The mobile app and CGM allowed the real-time tracking of diet, physical activity, and glucose, for interventions that were highly personalized, context sensitive, and delivered in a timely manner. Visualization of their own data, coupled with remote monitoring and actionable insights from trusted experts through the mobile app to make sense of that data, could enable the patients to appreciate the impact of their behaviors on their own health parameters. This could have further empowered and reinforced the user to implement behaviors that improve their health on a continuous, real-time basis in between clinic visits, with a low risk of adverse events such as hypoglycemia. The integrated solution incorporating medical support, CGM, and lifestyle care delivery through a mobile app likely accounted for the intervention in this study achieving results comparable to those reported in other diabetes lifestyle intervention programs, in a far shorter period of 3 months.
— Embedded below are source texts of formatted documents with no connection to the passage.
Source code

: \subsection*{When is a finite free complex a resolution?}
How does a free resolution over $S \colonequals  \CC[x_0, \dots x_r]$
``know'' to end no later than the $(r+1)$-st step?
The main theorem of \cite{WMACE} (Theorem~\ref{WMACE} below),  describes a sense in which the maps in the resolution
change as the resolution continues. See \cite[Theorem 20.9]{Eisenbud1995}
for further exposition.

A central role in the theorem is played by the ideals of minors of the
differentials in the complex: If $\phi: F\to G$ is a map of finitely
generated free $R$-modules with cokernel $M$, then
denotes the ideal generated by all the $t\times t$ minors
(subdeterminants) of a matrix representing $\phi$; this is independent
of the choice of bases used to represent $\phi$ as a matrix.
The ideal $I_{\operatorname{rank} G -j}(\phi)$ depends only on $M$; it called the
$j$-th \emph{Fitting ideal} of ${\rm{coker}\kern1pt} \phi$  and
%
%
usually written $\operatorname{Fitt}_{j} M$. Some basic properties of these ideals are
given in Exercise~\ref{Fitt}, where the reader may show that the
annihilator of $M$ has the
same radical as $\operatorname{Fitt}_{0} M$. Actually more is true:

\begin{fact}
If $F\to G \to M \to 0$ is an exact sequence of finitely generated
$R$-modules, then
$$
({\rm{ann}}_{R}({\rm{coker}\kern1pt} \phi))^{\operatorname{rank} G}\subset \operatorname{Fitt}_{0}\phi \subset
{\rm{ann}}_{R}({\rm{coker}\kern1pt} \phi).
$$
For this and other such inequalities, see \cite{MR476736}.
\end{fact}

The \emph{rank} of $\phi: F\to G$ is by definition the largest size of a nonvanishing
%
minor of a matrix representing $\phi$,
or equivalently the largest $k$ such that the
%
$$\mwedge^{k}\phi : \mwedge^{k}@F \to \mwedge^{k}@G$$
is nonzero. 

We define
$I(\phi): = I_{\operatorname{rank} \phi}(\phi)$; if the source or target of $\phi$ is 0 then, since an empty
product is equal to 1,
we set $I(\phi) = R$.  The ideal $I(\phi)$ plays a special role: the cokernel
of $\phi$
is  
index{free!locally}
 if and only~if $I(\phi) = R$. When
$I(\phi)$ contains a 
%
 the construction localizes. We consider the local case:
Based on the responses from the survey at the end of the program, patients found this personalized mHealth program to be beneficial in improving their diabetes control. Patients also reported that they were satisfied with the personalized mHealth program. These results suggested that patients found value in the mHealth program and were also receptive to the program. As there was no glycemic threshold effect, participation in a personalized mHealth program could be recommended to most individuals with diabetes or prediabetes, with the understanding that greater clinical improvement is seen with poorer starting glycemic control.
COVID-19 and Implications on Chronic Disease Management
This program was conducted against the backdrop of a worsening COVID-19 pandemic, which saw Singapore undergo a national-level lockdown, termed circuit breaker, from April 7, 2020 to June 1, 2020. This coincided with the mHealth-anchored digital coaching phase of the program. During this period, there were widespread closures, of premises such as nonessential workplaces, schools, exercise and recreational facilities, and places of worship, along with the prohibition of all social gatherings . Essential services in health care, transport, cleaning, food services, and supply chains remained open, but on a reduced capacity basis. This had several implications on the health and diabetes control of the patients.
With the closure of sports facilities, many of the patients who performed their physical activity in these locations were unable to continue doing so. Closure of workplaces and recreational facilities, as well as banning of social gatherings, meant that patients left their homes less and commuted less, resulting in lower physical activity levels . The stress of being under lockdown may also have increased the consumption of ultra-processed food, which can be detrimental to diabetes control. While it is too early to assess the impact of the lockdown on diabetes control, experts anticipate a negative impact on weight as well as glycemic control [ , ].
During the circuit breaker period, the patients also had greater difficulty accessing health care. Many of the patients had their regular reviews with their primary care physicians postponed. Some of the patients in critical operational roles were confined to military camps, with some reporting difficulties getting refills of certain medications from their external health care providers, and in some instances, difficulties in communicating via the mobile app due to certain camp security restrictions. These health care access issues would have negatively impacted the patients’ diabetes care and control during this period.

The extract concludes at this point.